Une autre Savoie

Votre expérience des vins de Savoie se limite à quelques petits verres de blanc sec dans un restau de station? Nous avons les moyens de vous faire changer d’avis!

Le drame de la viticulture de cette belle région, c’est sans doute d’avoir eu jusqu’ici une clientèle quasi captive qui descendait les quilles vertes au rythme des pistes bleues.
Et pourtant, sur une surface relativement petite (1.700 hectares, 9 fois moins que l’Alsace!), la Savoie regorge de belles surprises pour qui veut bien s’éloigner des pistes trop damées.

La mode est aux « déclarations d’intérêt ». J’en ferai donc une: j’aime la Savoie, ses paysages, ses vins, ses vignerons. Alors vous voudrez bien excuser mes élans de lyrisme – sans être Lamartine, on a le droit d’admirer ses lacs, ses montagnes, ses vignes. Et ce que les plus inspirés de ses vignerons en tirent.

Et puis, dans ce métier, ce qui me plaît le plus, c’est de partager mon enthousiasme, surtout quand il se rapporte à des vins d’excellent rapport plaisir-prix.

Alors, je vous avertis d’emblée: vous ne trouverez pas ici un rapport, un bilan, un contrôle technique, mais plutôt un témoignage d’affection.

Au pays de la Jacquère et de la Mondeuse…

Il me faut sans doute d’abord expliquer qu’il y a deux vignobles en Savoie.
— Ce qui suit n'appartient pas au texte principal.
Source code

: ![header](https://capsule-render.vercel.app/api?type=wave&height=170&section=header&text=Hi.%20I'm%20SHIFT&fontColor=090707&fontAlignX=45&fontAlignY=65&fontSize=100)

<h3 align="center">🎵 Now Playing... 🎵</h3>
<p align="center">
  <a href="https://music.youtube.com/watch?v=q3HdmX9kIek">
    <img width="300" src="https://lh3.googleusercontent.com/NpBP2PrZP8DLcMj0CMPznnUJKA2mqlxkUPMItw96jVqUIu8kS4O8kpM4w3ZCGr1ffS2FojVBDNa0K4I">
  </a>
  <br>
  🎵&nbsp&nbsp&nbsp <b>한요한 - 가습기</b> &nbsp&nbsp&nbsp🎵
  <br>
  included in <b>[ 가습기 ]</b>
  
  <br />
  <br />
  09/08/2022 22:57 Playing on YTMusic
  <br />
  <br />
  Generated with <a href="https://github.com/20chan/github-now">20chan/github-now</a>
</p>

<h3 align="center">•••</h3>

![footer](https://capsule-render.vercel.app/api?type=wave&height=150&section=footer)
La première, la plus importante en termes de volume produit, est centrée sur la Combe de Savoie et les rives du lac du Bourget, de part et d’autre de Chambéry. Et sur la Jacquère, son cépage identitaire, celui d’Apremont et d’Abymes. Deux noms évocateurs qui rappellent… une catastrophe, l’éboulement d’une partie du Mont Granier, qui a fait de cette zone un mille-feuilles géologique.
Mais on trouve ici d’autres crus qui valent le détour, qu’on parte vers le Nord, comme à Chautagne et Jongieux, soit vers l’Est, comme à Cruet, Monterminod ou Chignin. Chignin, dont le vignoble abrite, outre la Jacquère, de la Roussanne (comme dans le Rhône), qu’on appelle ici Bergeron, et qui donne son nom à une appellation particulière – Chignin-Bergeron. Pour faire bonne mesure, on ajoutera Monthoux et Arbin. A ce stade, sans doute est-il utile de préciser que la Savoie produit aussi du rouge – il n’y a pas que la tartiflette dans la vie ! Avec notamment un cépage local des plus intéressants, la Mondeuse, dont les vins tanniques mais racés évoquent tour à tour la Syrah ou le Gamay, ou tout simplement… la Mondeuse.
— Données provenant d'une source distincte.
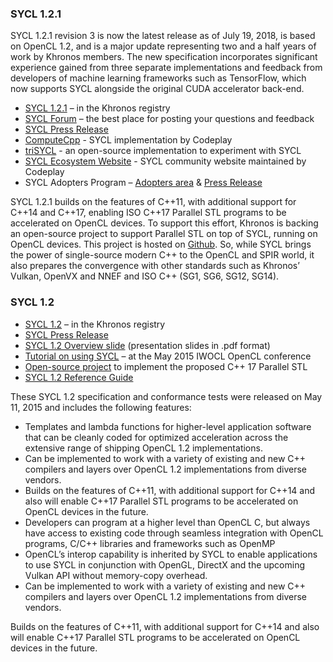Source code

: ### SYCL 1.2.1

SYCL 1.2.1 revision 3 is now the latest release as of July 19, 2018, is based on OpenCL 1.2, and is a major update representing two and a half years of work by Khronos members. The new specification incorporates significant experience gained from three separate implementations and feedback from developers of machine learning frameworks such as TensorFlow, which now supports SYCL alongside the original CUDA accelerator back-end.

*   [SYCL 1.2.1](https://www.khronos.org/registry/SYCL) – in the Khronos registry
*   [SYCL Forum](https://forums.khronos.org/showthread.php/13634-Official-SYCL-1-2-1-feedback-thread) – the best place for posting your questions and feedback
*   [SYCL Press Release](https://www.khronos.org/news/press/the-khronos-group-releases-finalized-sycl-1.2.1)
*   [ComputeCpp](https://www.codeplay.com/products/computesuite/computecpp) - SYCL implementation by Codeplay
*   [triSYCL](https://github.com/Xilinx/triSYCL) - an open-source implementation to experiment with SYCL
*   [SYCL Ecosystem Website](http://sycl.tech) - SYCL community website maintained by Codeplay
* SYCL Adopters Program – [Adopters area](https://www.khronos.org/sycl/adopters) & [Press Release](https://www.khronos.org/news/press/khronos-releases-conformance-test-suite-for-sycl-1.2.1)

SYCL 1.2.1 builds on the features of C++11, with additional support for C++14 and C++17, enabling ISO C++17 Parallel STL programs to be accelerated on OpenCL devices. To support this effort, Khronos is backing an open-source project to support Parallel STL on top of SYCL, running on OpenCL devices. This project is hosted on [Github](https://github.com/KhronosGroup/SyclParallelSTL). So, while SYCL brings the power of single-source modern C++ to the OpenCL and SPIR world, it also prepares the convergence with other standards such as Khronos’ Vulkan, OpenVX and NNEF and ISO C++ (SG1, SG6, SG12, SG14).

### SYCL 1.2

*   [SYCL 1.2](https://www.khronos.org/registry/sycl) – in the Khronos registry
*   [SYCL Press Release](https://www.khronos.org/news/press/khronos-releases-sycl-1.2-final-specification-c-single-source-heterogeneous)
*   [SYCL 1.2 Overview slide](https://www.khronos.org/assets/uploads/developers/library/2015-iwocl/Khronos-SYCL-May15.pdf) (presentation slides in .pdf format)
*   [Tutorial on using SYCL](http://codeplaysoftware.github.io/iwocl2015/) – at the May 2015 IWOCL OpenCL conference
*   [Open-source project](https://github.com/KhronosGroup/SyclParallelSTL) to implement the proposed C++ 17 Parallel STL
*   [SYCL 1.2 Reference Guide](https://www.khronos.org/files/sycl/sycl-12-reference-card.pdf)

These SYCL 1.2 specification and conformance tests were released on May 11, 2015 and includes the following features:

* Templates and lambda functions for higher-level application software that can be cleanly coded for optimized acceleration across the extensive range of shipping OpenCL 1.2 implementations.  
* Can be implemented to work with a variety of existing and new C++ compilers and layers over OpenCL 1.2 implementations from diverse vendors. 
* Builds on the features of C++11, with additional support for C++14 and also will enable C++17 Parallel STL programs to be accelerated on OpenCL devices in the future.  
* Developers can program at a higher level than OpenCL C, but always have access to existing code through seamless integration with OpenCL programs, C/C++ libraries and frameworks such as OpenMP
* OpenCL’s interop capability is inherited by SYCL to enable applications to use SYCL in conjunction with OpenGL, DirectX and the upcoming Vulkan API without memory-copy overhead. 
* Can be implemented to work with a variety of existing and new C++ compilers and layers over OpenCL 1.2 implementations from diverse vendors. 

Builds on the features of C++11, with additional support for C++14 and also will enable C++17 Parallel STL programs to be accelerated on OpenCL devices in the future.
Les crus du sud de la Savoie

Sans oublier le Chasselas, l’Altesse et le Gringet

La deuxième Savoie viticole, c’est celle de la Haute-Savoie, avec, d’une part, les rives sud du Lac Léman, où le Chasselas déborde ici de ses fiefs suisses. Les crus d’ici s’appellent Marin, Ripaille et Crépy, ce nom qui crépite rappelant le caractère espiègle et légèrement perlant de bon nombre de ces vins. Toujours en Haute-Savoie, on trouve aussi un îlot de vignes centrées sur Bonneville, et un autre plus près du Rhône, entre Frangy et Seyssel. Ces productions sont plus confidentielles, mais la qualité n’attend pas le nombre de bouteilles.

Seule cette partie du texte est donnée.